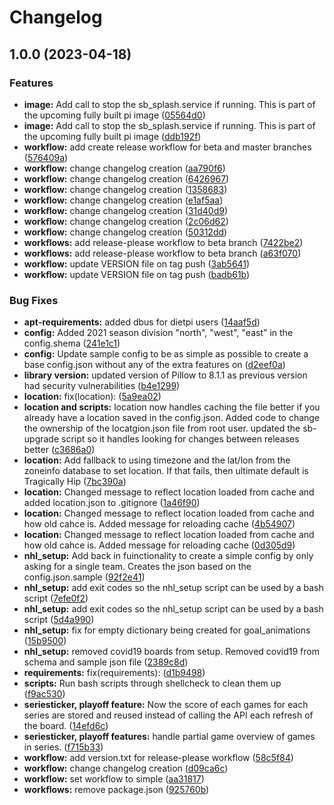 # Changelog

## 1.0.0 (2023-04-18)


### Features

* **image:** Add call to stop the sb_splash.service if running.  This is part of the upcoming fully built pi image ([05564d0](https://www.github.com/xxxDrewedxxx/nhl-led-scoreboard/commit/05564d098158860541e74fa5db32131b2fc198c7))
* **image:** Add call to stop the sb_splash.service if running.  This is part of the upcoming fully built pi image ([ddb192f](https://www.github.com/xxxDrewedxxx/nhl-led-scoreboard/commit/ddb192fe81eb5eeef28a4e0fadc5129f39b2d321))
* **workflow:** add create release workflow for beta and master branches ([576409a](https://www.github.com/xxxDrewedxxx/nhl-led-scoreboard/commit/576409afb65b2e9dc2f1cc52e68a552a37833a83))
* **workflow:** change changelog creation ([aa790f6](https://www.github.com/xxxDrewedxxx/nhl-led-scoreboard/commit/aa790f6a30df027256110f2bf862db7f43b7afaf))
* **workflow:** change changelog creation ([6426967](https://www.github.com/xxxDrewedxxx/nhl-led-scoreboard/commit/64269677b66864ed0c444137e9c8e16ca137985f))
* **workflow:** change changelog creation ([1358683](https://www.github.com/xxxDrewedxxx/nhl-led-scoreboard/commit/1358683cc9babb8315a7abb4a7fb3f3250bfc9eb))
* **workflow:** change changelog creation ([e1af5aa](https://www.github.com/xxxDrewedxxx/nhl-led-scoreboard/commit/e1af5aa2eaf24ce87991659e2acfa1eaa1748538))
* **workflow:** change changelog creation ([31d40d9](https://www.github.com/xxxDrewedxxx/nhl-led-scoreboard/commit/31d40d94417686ec20012ed563e48e9af4126109))
* **workflow:** change changelog creation ([2c06d62](https://www.github.com/xxxDrewedxxx/nhl-led-scoreboard/commit/2c06d629b5b5113f1833e3062ea66034a2053461))
* **workflow:** change changelog creation ([50312dd](https://www.github.com/xxxDrewedxxx/nhl-led-scoreboard/commit/50312dd98d5856b81d404f085bf493665e881cae))
* **workflows:** add release-please workflow to beta branch ([7422be2](https://www.github.com/xxxDrewedxxx/nhl-led-scoreboard/commit/7422be2056f114c546ac8348df70bb41375f3522))
* **workflows:** add release-please workflow to beta branch ([a63f070](https://www.github.com/xxxDrewedxxx/nhl-led-scoreboard/commit/a63f07025bc53678d2b12b414bf04e48a1ea58c3))
* **workflow:** update VERSION file on tag push ([3ab5641](https://www.github.com/xxxDrewedxxx/nhl-led-scoreboard/commit/3ab56415e7f4353b428edefb37797434b915dd2a))
* **workflow:** update VERSION file on tag push ([badb61b](https://www.github.com/xxxDrewedxxx/nhl-led-scoreboard/commit/badb61b4abc790e9e4549f621e6daf5bad06ec5f))


### Bug Fixes

* **apt-requirements:** added dbus for dietpi users ([14aaf5d](https://www.github.com/xxxDrewedxxx/nhl-led-scoreboard/commit/14aaf5d1358a59cd9f1083fc2d276bf34f5c6e39))
* **config:** Added 2021 season division "north", "west", "east"  in the config.shema ([241e1c1](https://www.github.com/xxxDrewedxxx/nhl-led-scoreboard/commit/241e1c1bc3b56801bb92fe6ddd0ab7f1b3e6666a))
* **config:** Update sample config to be as simple as possible to create a base config.json without any of the extra features on ([d2eef0a](https://www.github.com/xxxDrewedxxx/nhl-led-scoreboard/commit/d2eef0a12a246f7e2e97ca9a586fc53dff9dea0a))
* **library version:** updated version of Pillow to 8.1.1 as previous version had security vulnerabilities ([b4e1299](https://www.github.com/xxxDrewedxxx/nhl-led-scoreboard/commit/b4e1299c1350668dece1d892529e39d29bb43f1a))
* **location:** fix(location):  ([5a9ea02](https://www.github.com/xxxDrewedxxx/nhl-led-scoreboard/commit/5a9ea02d1faaf0f92c1730e98a4c555e93c75b34))
* **location and scripts:** location now handles caching the file better if you already have a location saved in the config.json.  Added code to change the ownership of the locatgion.json file from root user.  updated the sb-upgrade script so it handles looking for changes between releases better ([c3686a0](https://www.github.com/xxxDrewedxxx/nhl-led-scoreboard/commit/c3686a061c95636e08937726d62467debcc0dba0))
* **location:** Add fallback to using timezone and the lat/lon from the zoneinfo database to set location.  If that fails, then ultimate default is Tragically Hip ([7bc390a](https://www.github.com/xxxDrewedxxx/nhl-led-scoreboard/commit/7bc390a79066485d78970564674c41f4627ad1eb))
* **location:** Changed message to reflect location loaded from cache and added location.json to .gitignore ([1a46f90](https://www.github.com/xxxDrewedxxx/nhl-led-scoreboard/commit/1a46f9092572e547165866a16a0c0c1ba3f154bb))
* **location:** Changed message to reflect location loaded from cache and how old cahce is.  Added message for reloading cache ([4b54907](https://www.github.com/xxxDrewedxxx/nhl-led-scoreboard/commit/4b5490735e5b2e7d9fcdafc0bb6712e200baf8a7))
* **location:** Changed message to reflect location loaded from cache and how old cahce is.  Added message for reloading cache ([0d305d9](https://www.github.com/xxxDrewedxxx/nhl-led-scoreboard/commit/0d305d9f87cef0809ec13cf804b051b7d8d7e3a5))
* **nhl_setup:** Add back in fuinctionality to create a simple config by only asking for a single team.  Creates the json based on the config.json.sample ([92f2e41](https://www.github.com/xxxDrewedxxx/nhl-led-scoreboard/commit/92f2e41f7f63000949dcf2bb950190cb627801d1))
* **nhl_setup:** add exit codes so the nhl_setup script can be used by a bash script ([7efe0f2](https://www.github.com/xxxDrewedxxx/nhl-led-scoreboard/commit/7efe0f26e75e597fb36f9eab853df31669f19477))
* **nhl_setup:** add exit codes so the nhl_setup script can be used by a bash script ([5d4a990](https://www.github.com/xxxDrewedxxx/nhl-led-scoreboard/commit/5d4a990d164f170a7ef109f7dd4c96c42cee3bca))
* **nhl_setup:** fix for empty dictionary being created for goal_animations ([15b9500](https://www.github.com/xxxDrewedxxx/nhl-led-scoreboard/commit/15b95006e3fe889ee7eb274a1860ef09d55c2250))
* **nhl_setup:** removed covid19 boards from setup.  Removed covid19 from schema and sample json file ([2389c8d](https://www.github.com/xxxDrewedxxx/nhl-led-scoreboard/commit/2389c8d5d54bd91ed20a0202f439a62df5810d47))
* **requirements:** fix(requirements):  ([d1b9498](https://www.github.com/xxxDrewedxxx/nhl-led-scoreboard/commit/d1b9498484d26da666c71e2c44984e2a8b805018))
* **scripts:** Run bash scripts through shellcheck to clean them up ([f9ac530](https://www.github.com/xxxDrewedxxx/nhl-led-scoreboard/commit/f9ac530c62ed596153dc48bd0d2cc29176107b4c))
* **seriesticker, playoff feature:** Now the score of each games for each series are stored and reused instead of calling the API each refresh of the board. ([14efd6c](https://www.github.com/xxxDrewedxxx/nhl-led-scoreboard/commit/14efd6c19a0fdb629a446cd257ba242fe5de1ccf))
* **seriesticker, playoff features:** handle partial game overview of games in series. ([f715b33](https://www.github.com/xxxDrewedxxx/nhl-led-scoreboard/commit/f715b331f0f9daaab6678254547333cf44afd828))
* **workflow:** add version.txt for release-please workflow ([58c5f84](https://www.github.com/xxxDrewedxxx/nhl-led-scoreboard/commit/58c5f8497e655ef1b964993ba3430bec553c6865))
* **workflow:** change changelog creation ([d09ca6c](https://www.github.com/xxxDrewedxxx/nhl-led-scoreboard/commit/d09ca6c322fcf8225b4edcdf70044c36161450a3))
* **workflow:** set workflow to simple ([aa31817](https://www.github.com/xxxDrewedxxx/nhl-led-scoreboard/commit/aa31817605f1b0e29108013af11526b40b274cbe))
* **workflows:** remove package.json ([925760b](https://www.github.com/xxxDrewedxxx/nhl-led-scoreboard/commit/925760b18ac4229731c0abe0e59ccf359cd7525a))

· · · · ·

> **Try it**
Show every line of the records above that contains the word "message".

> **Your response**
* **location:** Changed message to reflect location loaded from cache and added location.json to .gitignore ([1a46f90](https://www.github.com/xxxDrewedxxx/nhl-led-scoreboard/commit/1a46f9092572e547165866a16a0c0c1ba3f154bb))
* **location:** Changed message to reflect location loaded from cache and how old cahce is.  Added message for reloading cache ([4b54907](https://www.github.com/xxxDrewedxxx/nhl-led-scoreboard/commit/4b5490735e5b2e7d9fcdafc0bb6712e200baf8a7))
* **location:** Changed message to reflect location loaded from cache and how old cahce is.  Added message for reloading cache ([0d305d9](https://www.github.com/xxxDrewedxxx/nhl-led-scoreboard/commit/0d305d9f87cef0809ec13cf804b051b7d8d7e3a5))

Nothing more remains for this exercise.